También viajó por razones musicales: perfeccionó su canto y su formación en el monasterio de Montserrat.
Su último viaje lo hizo desde Ciudad Real, cerca de Alarcos: lo mataron allí por ser sacerdote.
Ayer por la mañana, en la catedral de Tortosa, junto a las aguas del Ebro que van a descansar en el mar, Francisco Cástor fue beatificado, junto a otros tres compañeros. “Beatificados”, proclamados dichosos. En nada les ayuda nuestro reconocimiento: lo reciben todo de Dios. Esta Beatificación es provechosa, ante todo, para nosotros, que renovamos nuestra fe en la verdadera dicha y nos acercamos a la sabiduría de personas que han sabido dar con la clave de la vida.
Francisco murió en Ciudad Real porque había sido enviado a trabajar en nuestro Seminario, para ayudar a formarse a los jóvenes y niños de nuestra tierra en su camino hacia el sacerdocio.
Se educó a los pies de la Virgen de Guadalupe, en su tierra natal, y soñó siempre con ser sacerdote. Sin haberlo decidido, su vida fue un camino desde la Virgen de Guadalupe hasta la Virgen de Alarcos. Como la Madre, Francisco acompañó al Hijo hasta el final, con todo, sin dejarse nada aquí, solo su cuerpo herido, como signo de su entrega y siembra de futuro.
Sin haberlo decidido tampoco nosotros, nuestro Seminario y nuestra tierra manchega fueron bendecidos por la entrega de alguien de fuera que vino a servir y a morir aquí. Sirvió y murió por amor a Jesús de Nazaret; lo hizo aquí, por obediencia.
Con su beatificación tenemos, ante todo, una ayuda y un ejemplo. Ayuda, porque los mártires comparten victoria con el Hijo de Dios y no dejan de servir a aquellos a quienes amaron en la tierra. Desde su perspectiva limpia y luminosa, Francisco seguirá siendo administrador nuestro, ayudándonos a gestionar todos los medios para formar sacerdotes que aprendan a entregarse. Ejemplo, porque ha vivido plenamente las enseñanzas del que es nuestro Maestro.

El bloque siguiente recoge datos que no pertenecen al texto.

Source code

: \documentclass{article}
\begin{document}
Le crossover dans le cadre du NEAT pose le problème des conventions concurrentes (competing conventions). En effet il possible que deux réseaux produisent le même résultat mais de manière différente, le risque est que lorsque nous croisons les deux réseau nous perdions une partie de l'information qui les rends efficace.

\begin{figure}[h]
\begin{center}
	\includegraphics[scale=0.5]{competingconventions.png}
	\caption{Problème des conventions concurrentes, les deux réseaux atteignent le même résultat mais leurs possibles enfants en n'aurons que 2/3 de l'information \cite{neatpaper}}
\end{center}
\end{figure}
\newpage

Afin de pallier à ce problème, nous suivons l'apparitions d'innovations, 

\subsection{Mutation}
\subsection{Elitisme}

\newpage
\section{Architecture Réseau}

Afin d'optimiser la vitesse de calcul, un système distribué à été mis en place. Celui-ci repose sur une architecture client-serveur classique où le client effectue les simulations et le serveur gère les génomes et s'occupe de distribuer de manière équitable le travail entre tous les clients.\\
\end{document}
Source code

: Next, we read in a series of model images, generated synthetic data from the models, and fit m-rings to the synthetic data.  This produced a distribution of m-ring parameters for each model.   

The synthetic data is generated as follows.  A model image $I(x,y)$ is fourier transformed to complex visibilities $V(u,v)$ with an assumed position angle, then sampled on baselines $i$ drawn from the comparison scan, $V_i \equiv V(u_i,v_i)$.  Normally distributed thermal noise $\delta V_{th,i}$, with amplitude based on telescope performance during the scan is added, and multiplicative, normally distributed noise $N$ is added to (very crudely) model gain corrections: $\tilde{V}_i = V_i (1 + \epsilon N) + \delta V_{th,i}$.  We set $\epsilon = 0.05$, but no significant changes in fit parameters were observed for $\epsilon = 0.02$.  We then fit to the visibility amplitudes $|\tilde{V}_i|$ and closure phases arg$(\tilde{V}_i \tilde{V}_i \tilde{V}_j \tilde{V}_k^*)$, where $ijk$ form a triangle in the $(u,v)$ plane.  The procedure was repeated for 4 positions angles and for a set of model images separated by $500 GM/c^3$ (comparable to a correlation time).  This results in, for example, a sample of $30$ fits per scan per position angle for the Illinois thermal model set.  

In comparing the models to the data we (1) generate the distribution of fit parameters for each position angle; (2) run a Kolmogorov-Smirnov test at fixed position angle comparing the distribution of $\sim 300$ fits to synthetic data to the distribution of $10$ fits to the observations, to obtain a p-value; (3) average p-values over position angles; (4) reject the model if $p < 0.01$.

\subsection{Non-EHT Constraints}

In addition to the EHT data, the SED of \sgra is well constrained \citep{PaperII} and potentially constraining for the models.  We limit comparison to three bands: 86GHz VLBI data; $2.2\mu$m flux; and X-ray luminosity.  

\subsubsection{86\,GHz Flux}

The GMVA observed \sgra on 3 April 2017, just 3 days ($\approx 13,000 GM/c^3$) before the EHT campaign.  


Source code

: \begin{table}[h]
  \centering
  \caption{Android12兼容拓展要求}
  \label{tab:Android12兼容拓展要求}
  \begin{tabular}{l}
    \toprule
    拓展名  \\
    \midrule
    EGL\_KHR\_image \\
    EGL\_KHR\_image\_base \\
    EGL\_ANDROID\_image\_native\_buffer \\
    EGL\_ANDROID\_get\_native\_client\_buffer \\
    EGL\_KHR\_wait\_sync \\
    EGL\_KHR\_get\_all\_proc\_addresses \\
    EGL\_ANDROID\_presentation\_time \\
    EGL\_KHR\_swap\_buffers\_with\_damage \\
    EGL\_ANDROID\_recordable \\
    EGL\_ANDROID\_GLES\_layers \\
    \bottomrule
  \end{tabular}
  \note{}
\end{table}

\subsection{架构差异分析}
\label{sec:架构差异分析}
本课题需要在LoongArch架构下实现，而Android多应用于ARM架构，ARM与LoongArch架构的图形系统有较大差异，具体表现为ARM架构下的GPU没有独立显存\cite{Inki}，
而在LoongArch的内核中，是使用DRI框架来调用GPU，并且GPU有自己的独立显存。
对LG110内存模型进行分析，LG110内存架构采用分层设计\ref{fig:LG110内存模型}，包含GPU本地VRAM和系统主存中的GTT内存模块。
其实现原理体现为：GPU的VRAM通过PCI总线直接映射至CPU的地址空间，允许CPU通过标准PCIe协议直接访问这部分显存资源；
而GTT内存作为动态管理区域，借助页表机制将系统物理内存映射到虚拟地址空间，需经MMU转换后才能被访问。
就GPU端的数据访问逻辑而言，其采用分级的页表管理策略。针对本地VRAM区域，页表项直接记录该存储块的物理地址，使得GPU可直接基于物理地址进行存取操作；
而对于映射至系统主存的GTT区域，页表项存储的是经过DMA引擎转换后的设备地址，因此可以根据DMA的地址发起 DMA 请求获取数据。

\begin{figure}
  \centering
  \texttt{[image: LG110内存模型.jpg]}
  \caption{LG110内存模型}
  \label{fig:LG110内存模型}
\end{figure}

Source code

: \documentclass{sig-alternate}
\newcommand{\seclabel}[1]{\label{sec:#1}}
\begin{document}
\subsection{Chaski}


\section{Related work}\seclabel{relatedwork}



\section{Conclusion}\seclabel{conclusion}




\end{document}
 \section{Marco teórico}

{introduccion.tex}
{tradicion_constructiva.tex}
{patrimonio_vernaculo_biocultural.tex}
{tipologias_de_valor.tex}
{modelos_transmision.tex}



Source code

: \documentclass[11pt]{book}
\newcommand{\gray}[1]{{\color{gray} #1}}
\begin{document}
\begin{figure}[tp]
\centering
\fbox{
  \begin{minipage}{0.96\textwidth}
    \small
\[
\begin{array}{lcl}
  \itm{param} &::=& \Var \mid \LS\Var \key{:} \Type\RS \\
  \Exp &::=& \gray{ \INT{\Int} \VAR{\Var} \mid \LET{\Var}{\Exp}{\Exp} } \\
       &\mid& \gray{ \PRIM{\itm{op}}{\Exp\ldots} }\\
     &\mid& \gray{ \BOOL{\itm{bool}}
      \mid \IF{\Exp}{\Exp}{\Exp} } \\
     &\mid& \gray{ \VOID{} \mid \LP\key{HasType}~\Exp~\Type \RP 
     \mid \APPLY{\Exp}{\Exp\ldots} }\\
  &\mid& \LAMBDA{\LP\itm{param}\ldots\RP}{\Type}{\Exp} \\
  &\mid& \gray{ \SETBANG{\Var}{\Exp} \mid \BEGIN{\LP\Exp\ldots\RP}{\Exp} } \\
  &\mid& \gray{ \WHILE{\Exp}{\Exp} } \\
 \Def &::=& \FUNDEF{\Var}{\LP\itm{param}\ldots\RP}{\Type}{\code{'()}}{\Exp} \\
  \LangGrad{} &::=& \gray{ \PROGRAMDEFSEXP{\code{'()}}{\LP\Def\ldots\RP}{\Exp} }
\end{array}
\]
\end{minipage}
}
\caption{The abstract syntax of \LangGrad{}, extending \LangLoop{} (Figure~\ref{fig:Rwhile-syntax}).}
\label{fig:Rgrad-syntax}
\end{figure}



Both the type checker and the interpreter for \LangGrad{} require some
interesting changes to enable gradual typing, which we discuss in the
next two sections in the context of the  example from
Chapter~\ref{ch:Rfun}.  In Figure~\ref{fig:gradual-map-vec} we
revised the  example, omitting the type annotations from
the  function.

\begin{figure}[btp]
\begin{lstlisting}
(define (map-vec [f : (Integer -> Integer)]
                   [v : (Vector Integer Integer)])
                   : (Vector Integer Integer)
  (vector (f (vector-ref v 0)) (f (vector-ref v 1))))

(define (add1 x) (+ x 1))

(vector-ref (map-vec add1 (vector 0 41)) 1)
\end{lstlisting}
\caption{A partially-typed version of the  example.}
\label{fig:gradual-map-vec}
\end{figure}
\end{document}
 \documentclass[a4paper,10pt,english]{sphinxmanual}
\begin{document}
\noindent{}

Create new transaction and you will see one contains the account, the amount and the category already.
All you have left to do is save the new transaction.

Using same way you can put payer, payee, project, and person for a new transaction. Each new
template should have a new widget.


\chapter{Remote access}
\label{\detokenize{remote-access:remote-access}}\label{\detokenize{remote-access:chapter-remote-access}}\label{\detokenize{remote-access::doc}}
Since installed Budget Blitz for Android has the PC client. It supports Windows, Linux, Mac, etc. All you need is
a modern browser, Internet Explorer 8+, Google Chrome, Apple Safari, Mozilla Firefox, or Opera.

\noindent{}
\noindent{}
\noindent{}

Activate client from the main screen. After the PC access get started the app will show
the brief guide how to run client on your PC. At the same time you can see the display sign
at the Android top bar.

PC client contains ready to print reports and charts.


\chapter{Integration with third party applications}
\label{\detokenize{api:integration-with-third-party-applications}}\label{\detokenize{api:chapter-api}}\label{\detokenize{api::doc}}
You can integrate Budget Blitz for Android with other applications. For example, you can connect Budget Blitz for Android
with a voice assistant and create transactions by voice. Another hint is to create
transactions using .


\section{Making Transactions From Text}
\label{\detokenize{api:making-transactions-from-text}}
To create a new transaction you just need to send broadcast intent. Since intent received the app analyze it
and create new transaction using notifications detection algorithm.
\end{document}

“Testigos de su sacerdocio” ha sido el lema de la Beatificación. De forma muy parecida finaliza el evangelio según san Lucas: Jesús Resucitado es la clave de la misericordia de Dios y, a partir de su victoria, se extiende la salvación por todos los rincones; los apóstoles son testigos de esta misericordia imparable. También Francisco y sus compañeros son, ante todo, testigos: el sacerdote es Jesús, él es el Salvador, solo en él resplandece la misericordia. Los demás, estamos llamados a ser testigos de su protagonismo, de su victoria, de su misericordia.
Él es el sacerdote, el mediador, el que perdona, el que puede sanar a nuestro mundo, el que le da una esperanza. Nosotros, como Francisco, estamos llamados a ser testigos de ese Salvador, presencia sencilla de su misión.
La Beatificación de ayer, por ello, fue un acto de fe en la resurrección de Jesús de Nazaret, un hombre que vivió en Galilea a comienzos de nuestra era. No fue, sobre todo, un acto piadoso o ritual, ni un acto de memoria, ni un panegírico de los que se marcharon: reconocimos, con ellos, que la victoria está para siempre del lado del Cordero. Es posible dedicar la vida a servir en su nombre, es posible perderla con total esperanza en el futuro. En sus manos, todo lo que se pierde se recupera, multiplicado, en la alegría de los que son amados para siempre.